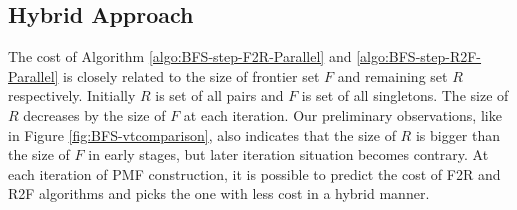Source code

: \documentclass[12pt]{article}
\begin{document}
\subsection{Hybrid Approach}
\label{sec:BFS-Hybrid-parallel}
The cost of Algorithm \ref{algo:BFS-step-F2R-Parallel} and \ref{algo:BFS-step-R2F-Parallel} is closely related to the size of frontier set $F$ and remaining set $R$ respectively. Initially $R$ is set of all pairs and $F$ is set of all singletons. The size of $R$ decreases by the size of $F$ at each iteration. Our preliminary observations, like in Figure \ref{fig:BFS-vtcomparison}, also indicates that the size of $R$ is bigger than the size of $F$ in early stages, but later iteration situation becomes contrary. At each iteration of PMF construction, it is possible to predict the cost of F2R and R2F algorithms and picks the one with less cost in a hybrid manner. 
\end{document}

-=-=-

> **Exercise prompt**
Copy nothing but the lines from the top of the data down to the line containing "The cost of Algorithm", and leave the pictures out.

> **Solution for this exercise**
Source code

: \documentclass[12pt]{article}
\begin{document}
\subsection{Hybrid Approach}
\label{sec:BFS-Hybrid-parallel}
The cost of Algorithm \ref{algo:BFS-step-F2R-Parallel} and \ref{algo:BFS-step-R2F-Parallel} is closely related to the size of frontier set $F$ and remaining set $R$ respectively. Initially $R$ is set of all pairs and $F$ is set of all singletons. The size of $R$ decreases by the size of $F$ at each iteration. Our preliminary observations, like in Figure \ref{fig:BFS-vtcomparison}, also indicates that the size of $R$ is bigger than the size of $F$ in early stages, but later iteration situation becomes contrary. At each iteration of PMF construction, it is possible to predict the cost of F2R and R2F algorithms and picks the one with less cost in a hybrid manner. 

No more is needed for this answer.